予期せぬ再会に、言葉が出ず、彼女を抱きしめる。そして彼女の許可を得て、彼の手にも、触れる。なんの反応も、ない。衝撃を受けて動揺するわたしに、彼女はささやかな笑顔で、「とてもすばらしい時間だった。ありがとう」と言ってくれた。……涙。
もしもパフォーマンスの前に彼女に声をかけられていたら、あんな和(にこ)やかに、歌ったり踊ったりできなかった。感情移入をしすぎるのもよくないのだ……ということを、今日は学んだ。
ホスピスを訪れたときにも痛感したことだが、患者さんの苦悩もさることながら、取り巻く家族、身内の苦しみは、いかばかりか。日々、辛い現実と向き合う中、素人の集まりながらも、わたしたちの披露が、ほんのひとときでも、気分転換の一助になったとしたら、幸甚だ。
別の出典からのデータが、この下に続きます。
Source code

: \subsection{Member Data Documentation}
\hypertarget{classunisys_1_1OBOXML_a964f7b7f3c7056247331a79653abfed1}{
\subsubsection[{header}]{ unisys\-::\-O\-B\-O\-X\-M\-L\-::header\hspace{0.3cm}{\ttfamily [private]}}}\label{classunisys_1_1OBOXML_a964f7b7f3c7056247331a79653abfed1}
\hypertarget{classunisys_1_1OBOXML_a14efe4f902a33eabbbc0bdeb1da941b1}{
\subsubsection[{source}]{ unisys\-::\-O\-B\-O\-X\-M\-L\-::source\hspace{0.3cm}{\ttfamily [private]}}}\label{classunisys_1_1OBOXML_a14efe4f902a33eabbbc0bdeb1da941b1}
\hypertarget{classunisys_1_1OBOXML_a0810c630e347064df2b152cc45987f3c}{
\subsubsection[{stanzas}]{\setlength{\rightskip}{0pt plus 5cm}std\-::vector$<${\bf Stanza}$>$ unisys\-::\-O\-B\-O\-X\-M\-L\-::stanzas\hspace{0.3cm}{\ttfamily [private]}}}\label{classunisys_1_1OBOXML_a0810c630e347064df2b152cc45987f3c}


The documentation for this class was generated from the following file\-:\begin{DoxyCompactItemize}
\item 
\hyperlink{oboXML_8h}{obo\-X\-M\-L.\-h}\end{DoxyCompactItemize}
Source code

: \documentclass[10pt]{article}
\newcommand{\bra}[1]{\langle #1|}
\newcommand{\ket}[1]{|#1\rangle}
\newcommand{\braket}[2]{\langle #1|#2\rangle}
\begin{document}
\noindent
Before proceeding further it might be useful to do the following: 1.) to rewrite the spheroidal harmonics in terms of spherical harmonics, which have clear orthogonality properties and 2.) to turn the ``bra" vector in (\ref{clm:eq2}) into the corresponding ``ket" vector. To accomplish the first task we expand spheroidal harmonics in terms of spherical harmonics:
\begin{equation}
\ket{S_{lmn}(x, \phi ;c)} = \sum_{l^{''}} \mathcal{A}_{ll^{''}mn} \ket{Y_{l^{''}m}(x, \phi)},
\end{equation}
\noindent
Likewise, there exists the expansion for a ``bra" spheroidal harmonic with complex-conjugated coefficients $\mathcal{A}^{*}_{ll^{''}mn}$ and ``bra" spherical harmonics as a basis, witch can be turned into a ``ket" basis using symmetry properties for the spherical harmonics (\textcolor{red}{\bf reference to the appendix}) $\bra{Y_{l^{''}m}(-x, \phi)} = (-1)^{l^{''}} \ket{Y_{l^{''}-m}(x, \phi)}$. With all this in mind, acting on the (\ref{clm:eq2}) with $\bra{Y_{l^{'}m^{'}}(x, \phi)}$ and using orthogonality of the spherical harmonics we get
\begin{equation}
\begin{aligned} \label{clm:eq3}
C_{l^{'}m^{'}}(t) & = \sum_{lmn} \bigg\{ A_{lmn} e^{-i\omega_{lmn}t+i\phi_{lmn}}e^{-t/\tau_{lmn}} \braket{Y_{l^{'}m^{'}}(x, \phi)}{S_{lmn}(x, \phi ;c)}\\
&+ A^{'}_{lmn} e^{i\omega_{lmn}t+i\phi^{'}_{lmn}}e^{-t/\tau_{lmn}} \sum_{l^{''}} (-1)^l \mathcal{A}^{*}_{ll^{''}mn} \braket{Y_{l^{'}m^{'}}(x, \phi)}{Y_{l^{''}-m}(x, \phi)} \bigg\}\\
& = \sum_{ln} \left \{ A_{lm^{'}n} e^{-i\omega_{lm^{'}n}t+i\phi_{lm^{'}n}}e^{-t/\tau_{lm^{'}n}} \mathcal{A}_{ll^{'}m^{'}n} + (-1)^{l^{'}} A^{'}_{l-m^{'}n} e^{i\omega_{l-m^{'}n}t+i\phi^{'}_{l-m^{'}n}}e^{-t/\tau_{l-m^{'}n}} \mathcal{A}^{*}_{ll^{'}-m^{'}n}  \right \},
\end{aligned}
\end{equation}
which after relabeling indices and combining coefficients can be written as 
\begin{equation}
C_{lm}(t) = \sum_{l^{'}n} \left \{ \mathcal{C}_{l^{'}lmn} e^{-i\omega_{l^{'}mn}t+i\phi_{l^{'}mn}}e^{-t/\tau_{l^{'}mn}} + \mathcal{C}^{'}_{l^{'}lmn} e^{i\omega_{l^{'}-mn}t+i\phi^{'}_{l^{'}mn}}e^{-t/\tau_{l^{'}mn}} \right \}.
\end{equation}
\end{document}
千々に乱れつつも、SAKRA WORLD HOSPITALの方々に招かれて、同院近くにあるノボテル・ホテルのレストランへ。このレストランは、ミューズ・クリエイション結成直後、初めて慈善団体を訪問した際、打ち上げランチをした場所である。あれから7年。のべ220名ものメンバーと、いくつもの場所を訪れてきた。一人では経験することのできない、かけがえのない時間を積み重ねてきたのだと、改めて思う。
「また来てください」と言ってもらえる場所があるというのは、幸せなことだ。
若いころのわたしは、遊牧民とか、ジプシーとかに、憧れた。だいぶコンセプトは違うけれど、楽器や音響を携えて、我々はフレキシブルに、東西南北の人となりて、これからも、望んでもらえる場所へ赴こうと思う。
思うところ多く、綴るに尽きぬ、今日は本当に意義の深い一日であった。関係者各位、ありがとうございました。